**Exercise:**
Set down every line of the data, unchanged and complete.

**Data extracts:**
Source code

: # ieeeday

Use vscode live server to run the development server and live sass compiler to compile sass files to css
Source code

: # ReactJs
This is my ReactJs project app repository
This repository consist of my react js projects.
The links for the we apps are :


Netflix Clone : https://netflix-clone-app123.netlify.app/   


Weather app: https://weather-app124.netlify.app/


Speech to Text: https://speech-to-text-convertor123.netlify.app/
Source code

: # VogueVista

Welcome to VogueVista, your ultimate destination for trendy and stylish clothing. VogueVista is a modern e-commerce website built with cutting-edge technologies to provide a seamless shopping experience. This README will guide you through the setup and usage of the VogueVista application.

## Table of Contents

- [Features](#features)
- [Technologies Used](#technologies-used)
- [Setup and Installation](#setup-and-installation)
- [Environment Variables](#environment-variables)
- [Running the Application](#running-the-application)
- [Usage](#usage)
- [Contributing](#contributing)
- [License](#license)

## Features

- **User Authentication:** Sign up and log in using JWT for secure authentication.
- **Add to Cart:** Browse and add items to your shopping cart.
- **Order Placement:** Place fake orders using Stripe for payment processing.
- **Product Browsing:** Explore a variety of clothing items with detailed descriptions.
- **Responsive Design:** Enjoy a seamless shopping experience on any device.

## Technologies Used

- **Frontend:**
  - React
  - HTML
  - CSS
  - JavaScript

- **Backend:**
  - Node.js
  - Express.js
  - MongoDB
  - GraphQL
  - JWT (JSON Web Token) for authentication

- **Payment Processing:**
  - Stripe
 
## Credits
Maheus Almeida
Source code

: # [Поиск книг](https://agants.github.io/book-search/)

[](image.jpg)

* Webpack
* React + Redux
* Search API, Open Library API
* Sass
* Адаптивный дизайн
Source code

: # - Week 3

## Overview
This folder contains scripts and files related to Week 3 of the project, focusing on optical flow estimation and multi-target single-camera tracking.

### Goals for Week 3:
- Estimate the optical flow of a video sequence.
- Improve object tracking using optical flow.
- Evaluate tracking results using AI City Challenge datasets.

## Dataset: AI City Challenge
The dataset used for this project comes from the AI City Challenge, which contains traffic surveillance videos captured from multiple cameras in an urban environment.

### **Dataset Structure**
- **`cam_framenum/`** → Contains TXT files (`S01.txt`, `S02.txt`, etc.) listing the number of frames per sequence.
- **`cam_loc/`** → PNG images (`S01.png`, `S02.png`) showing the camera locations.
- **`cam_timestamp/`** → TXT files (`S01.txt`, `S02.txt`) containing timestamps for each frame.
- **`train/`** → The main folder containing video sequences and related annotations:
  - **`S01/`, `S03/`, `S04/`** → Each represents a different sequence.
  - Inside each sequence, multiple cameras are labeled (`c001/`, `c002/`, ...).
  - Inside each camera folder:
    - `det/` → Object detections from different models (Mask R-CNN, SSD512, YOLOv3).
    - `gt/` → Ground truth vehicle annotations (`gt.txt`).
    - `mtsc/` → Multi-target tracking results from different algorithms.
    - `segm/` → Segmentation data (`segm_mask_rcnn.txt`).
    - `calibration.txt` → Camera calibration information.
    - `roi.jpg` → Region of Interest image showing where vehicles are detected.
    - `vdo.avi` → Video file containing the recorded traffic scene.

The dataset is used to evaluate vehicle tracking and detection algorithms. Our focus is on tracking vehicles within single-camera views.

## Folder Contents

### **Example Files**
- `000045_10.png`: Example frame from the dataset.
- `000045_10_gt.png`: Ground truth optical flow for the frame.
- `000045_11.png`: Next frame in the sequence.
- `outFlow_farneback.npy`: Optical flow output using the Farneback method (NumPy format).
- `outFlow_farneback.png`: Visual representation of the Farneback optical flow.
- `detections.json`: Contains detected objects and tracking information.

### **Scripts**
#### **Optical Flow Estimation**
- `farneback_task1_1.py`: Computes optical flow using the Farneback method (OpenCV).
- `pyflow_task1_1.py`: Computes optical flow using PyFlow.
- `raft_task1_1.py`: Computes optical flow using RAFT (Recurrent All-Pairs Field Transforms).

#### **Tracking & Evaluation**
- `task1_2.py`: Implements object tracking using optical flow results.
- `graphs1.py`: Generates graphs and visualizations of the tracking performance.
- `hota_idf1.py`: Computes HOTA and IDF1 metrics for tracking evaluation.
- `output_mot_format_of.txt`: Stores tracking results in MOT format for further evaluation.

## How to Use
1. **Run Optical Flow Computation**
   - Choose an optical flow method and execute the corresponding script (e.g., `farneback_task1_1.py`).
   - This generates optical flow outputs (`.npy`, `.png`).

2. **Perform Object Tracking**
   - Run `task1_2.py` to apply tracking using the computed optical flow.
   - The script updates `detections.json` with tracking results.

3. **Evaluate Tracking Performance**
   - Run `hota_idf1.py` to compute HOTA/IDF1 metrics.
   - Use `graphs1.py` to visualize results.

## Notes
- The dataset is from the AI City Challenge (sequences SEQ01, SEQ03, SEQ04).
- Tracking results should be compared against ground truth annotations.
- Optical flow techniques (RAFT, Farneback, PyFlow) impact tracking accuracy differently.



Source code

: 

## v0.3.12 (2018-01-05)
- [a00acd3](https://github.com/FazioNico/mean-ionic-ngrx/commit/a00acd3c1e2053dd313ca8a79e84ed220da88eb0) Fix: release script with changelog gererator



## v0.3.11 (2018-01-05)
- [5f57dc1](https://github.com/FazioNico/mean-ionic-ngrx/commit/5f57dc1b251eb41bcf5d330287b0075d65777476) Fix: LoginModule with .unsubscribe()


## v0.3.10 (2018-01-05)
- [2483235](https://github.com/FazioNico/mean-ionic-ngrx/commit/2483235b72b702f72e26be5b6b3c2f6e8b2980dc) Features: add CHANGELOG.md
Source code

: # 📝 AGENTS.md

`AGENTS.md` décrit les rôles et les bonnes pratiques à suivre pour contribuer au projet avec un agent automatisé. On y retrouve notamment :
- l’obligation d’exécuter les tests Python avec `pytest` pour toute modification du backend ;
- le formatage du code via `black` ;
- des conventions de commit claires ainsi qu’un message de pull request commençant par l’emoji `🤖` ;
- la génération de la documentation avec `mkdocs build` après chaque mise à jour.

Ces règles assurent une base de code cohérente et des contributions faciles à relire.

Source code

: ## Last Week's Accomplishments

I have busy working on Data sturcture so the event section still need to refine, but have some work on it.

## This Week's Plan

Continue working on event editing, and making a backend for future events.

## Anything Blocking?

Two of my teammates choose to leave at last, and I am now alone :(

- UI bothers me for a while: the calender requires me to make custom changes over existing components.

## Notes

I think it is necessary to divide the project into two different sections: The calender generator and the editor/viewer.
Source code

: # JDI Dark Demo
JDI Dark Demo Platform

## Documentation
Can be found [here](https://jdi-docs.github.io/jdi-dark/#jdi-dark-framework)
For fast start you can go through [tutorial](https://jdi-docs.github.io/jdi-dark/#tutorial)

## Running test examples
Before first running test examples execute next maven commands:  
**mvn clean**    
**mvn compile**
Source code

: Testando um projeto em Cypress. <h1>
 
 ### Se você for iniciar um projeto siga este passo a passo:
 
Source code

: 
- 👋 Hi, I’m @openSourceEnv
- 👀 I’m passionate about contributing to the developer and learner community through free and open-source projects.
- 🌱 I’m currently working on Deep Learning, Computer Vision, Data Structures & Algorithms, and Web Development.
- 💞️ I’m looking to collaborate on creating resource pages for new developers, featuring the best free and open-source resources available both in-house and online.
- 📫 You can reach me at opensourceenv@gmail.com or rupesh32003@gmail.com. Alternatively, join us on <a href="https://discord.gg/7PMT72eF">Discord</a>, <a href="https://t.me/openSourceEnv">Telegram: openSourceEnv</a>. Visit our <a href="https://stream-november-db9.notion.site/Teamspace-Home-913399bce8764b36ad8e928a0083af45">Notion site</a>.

**Solution below:**
Source code

: # ieeeday

Use vscode live server to run the development server and live sass compiler to compile sass files to css
Source code

: # ReactJs
This is my ReactJs project app repository
This repository consist of my react js projects.
The links for the we apps are :


Netflix Clone : https://netflix-clone-app123.netlify.app/   


Weather app: https://weather-app124.netlify.app/


Speech to Text: https://speech-to-text-convertor123.netlify.app/
Source code

: # VogueVista

Welcome to VogueVista, your ultimate destination for trendy and stylish clothing. VogueVista is a modern e-commerce website built with cutting-edge technologies to provide a seamless shopping experience. This README will guide you through the setup and usage of the VogueVista application.

## Table of Contents

- [Features](#features)
- [Technologies Used](#technologies-used)
- [Setup and Installation](#setup-and-installation)
- [Environment Variables](#environment-variables)
- [Running the Application](#running-the-application)
- [Usage](#usage)
- [Contributing](#contributing)
- [License](#license)

## Features

- **User Authentication:** Sign up and log in using JWT for secure authentication.
- **Add to Cart:** Browse and add items to your shopping cart.
- **Order Placement:** Place fake orders using Stripe for payment processing.
- **Product Browsing:** Explore a variety of clothing items with detailed descriptions.
- **Responsive Design:** Enjoy a seamless shopping experience on any device.

## Technologies Used

- **Frontend:**
  - React
  - HTML
  - CSS
  - JavaScript

- **Backend:**
  - Node.js
  - Express.js
  - MongoDB
  - GraphQL
  - JWT (JSON Web Token) for authentication

- **Payment Processing:**
  - Stripe
 
## Credits
Maheus Almeida
Source code

: # [Поиск книг](https://agants.github.io/book-search/)

[](image.jpg)

* Webpack
* React + Redux
* Search API, Open Library API
* Sass
* Адаптивный дизайн
Source code

: # - Week 3

## Overview
This folder contains scripts and files related to Week 3 of the project, focusing on optical flow estimation and multi-target single-camera tracking.

### Goals for Week 3:
- Estimate the optical flow of a video sequence.
- Improve object tracking using optical flow.
- Evaluate tracking results using AI City Challenge datasets.

## Dataset: AI City Challenge
The dataset used for this project comes from the AI City Challenge, which contains traffic surveillance videos captured from multiple cameras in an urban environment.

### **Dataset Structure**
- **`cam_framenum/`** → Contains TXT files (`S01.txt`, `S02.txt`, etc.) listing the number of frames per sequence.
- **`cam_loc/`** → PNG images (`S01.png`, `S02.png`) showing the camera locations.
- **`cam_timestamp/`** → TXT files (`S01.txt`, `S02.txt`) containing timestamps for each frame.
- **`train/`** → The main folder containing video sequences and related annotations:
  - **`S01/`, `S03/`, `S04/`** → Each represents a different sequence.
  - Inside each sequence, multiple cameras are labeled (`c001/`, `c002/`, ...).
  - Inside each camera folder:
    - `det/` → Object detections from different models (Mask R-CNN, SSD512, YOLOv3).
    - `gt/` → Ground truth vehicle annotations (`gt.txt`).
    - `mtsc/` → Multi-target tracking results from different algorithms.
    - `segm/` → Segmentation data (`segm_mask_rcnn.txt`).
    - `calibration.txt` → Camera calibration information.
    - `roi.jpg` → Region of Interest image showing where vehicles are detected.
    - `vdo.avi` → Video file containing the recorded traffic scene.

The dataset is used to evaluate vehicle tracking and detection algorithms. Our focus is on tracking vehicles within single-camera views.

## Folder Contents

### **Example Files**
- `000045_10.png`: Example frame from the dataset.
- `000045_10_gt.png`: Ground truth optical flow for the frame.
- `000045_11.png`: Next frame in the sequence.
- `outFlow_farneback.npy`: Optical flow output using the Farneback method (NumPy format).
- `outFlow_farneback.png`: Visual representation of the Farneback optical flow.
- `detections.json`: Contains detected objects and tracking information.

### **Scripts**
#### **Optical Flow Estimation**
- `farneback_task1_1.py`: Computes optical flow using the Farneback method (OpenCV).
- `pyflow_task1_1.py`: Computes optical flow using PyFlow.
- `raft_task1_1.py`: Computes optical flow using RAFT (Recurrent All-Pairs Field Transforms).

#### **Tracking & Evaluation**
- `task1_2.py`: Implements object tracking using optical flow results.
- `graphs1.py`: Generates graphs and visualizations of the tracking performance.
- `hota_idf1.py`: Computes HOTA and IDF1 metrics for tracking evaluation.
- `output_mot_format_of.txt`: Stores tracking results in MOT format for further evaluation.

## How to Use
1. **Run Optical Flow Computation**
   - Choose an optical flow method and execute the corresponding script (e.g., `farneback_task1_1.py`).
   - This generates optical flow outputs (`.npy`, `.png`).

2. **Perform Object Tracking**
   - Run `task1_2.py` to apply tracking using the computed optical flow.
   - The script updates `detections.json` with tracking results.

3. **Evaluate Tracking Performance**
   - Run `hota_idf1.py` to compute HOTA/IDF1 metrics.
   - Use `graphs1.py` to visualize results.

## Notes
- The dataset is from the AI City Challenge (sequences SEQ01, SEQ03, SEQ04).
- Tracking results should be compared against ground truth annotations.
- Optical flow techniques (RAFT, Farneback, PyFlow) impact tracking accuracy differently.



Source code

: 

## v0.3.12 (2018-01-05)
- [a00acd3](https://github.com/FazioNico/mean-ionic-ngrx/commit/a00acd3c1e2053dd313ca8a79e84ed220da88eb0) Fix: release script with changelog gererator



## v0.3.11 (2018-01-05)
- [5f57dc1](https://github.com/FazioNico/mean-ionic-ngrx/commit/5f57dc1b251eb41bcf5d330287b0075d65777476) Fix: LoginModule with .unsubscribe()


## v0.3.10 (2018-01-05)
- [2483235](https://github.com/FazioNico/mean-ionic-ngrx/commit/2483235b72b702f72e26be5b6b3c2f6e8b2980dc) Features: add CHANGELOG.md
Source code

: # 📝 AGENTS.md

`AGENTS.md` décrit les rôles et les bonnes pratiques à suivre pour contribuer au projet avec un agent automatisé. On y retrouve notamment :
- l’obligation d’exécuter les tests Python avec `pytest` pour toute modification du backend ;
- le formatage du code via `black` ;
- des conventions de commit claires ainsi qu’un message de pull request commençant par l’emoji `🤖` ;
- la génération de la documentation avec `mkdocs build` après chaque mise à jour.

Ces règles assurent une base de code cohérente et des contributions faciles à relire.

Source code

: ## Last Week's Accomplishments

I have busy working on Data sturcture so the event section still need to refine, but have some work on it.

## This Week's Plan

Continue working on event editing, and making a backend for future events.

## Anything Blocking?

Two of my teammates choose to leave at last, and I am now alone :(

- UI bothers me for a while: the calender requires me to make custom changes over existing components.

## Notes

I think it is necessary to divide the project into two different sections: The calender generator and the editor/viewer.
Source code

: # JDI Dark Demo
JDI Dark Demo Platform

## Documentation
Can be found [here](https://jdi-docs.github.io/jdi-dark/#jdi-dark-framework)
For fast start you can go through [tutorial](https://jdi-docs.github.io/jdi-dark/#tutorial)

## Running test examples
Before first running test examples execute next maven commands:  
**mvn clean**    
**mvn compile**
Source code

: Testando um projeto em Cypress. <h1>
 
 ### Se você for iniciar um projeto siga este passo a passo:
 
Source code

: 
- 👋 Hi, I’m @openSourceEnv
- 👀 I’m passionate about contributing to the developer and learner community through free and open-source projects.
- 🌱 I’m currently working on Deep Learning, Computer Vision, Data Structures & Algorithms, and Web Development.
- 💞️ I’m looking to collaborate on creating resource pages for new developers, featuring the best free and open-source resources available both in-house and online.
- 📫 You can reach me at opensourceenv@gmail.com or rupesh32003@gmail.com. Alternatively, join us on <a href="https://discord.gg/7PMT72eF">Discord</a>, <a href="https://t.me/openSourceEnv">Telegram: openSourceEnv</a>. Visit our <a href="https://stream-november-db9.notion.site/Teamspace-Home-913399bce8764b36ad8e928a0083af45">Notion site</a>.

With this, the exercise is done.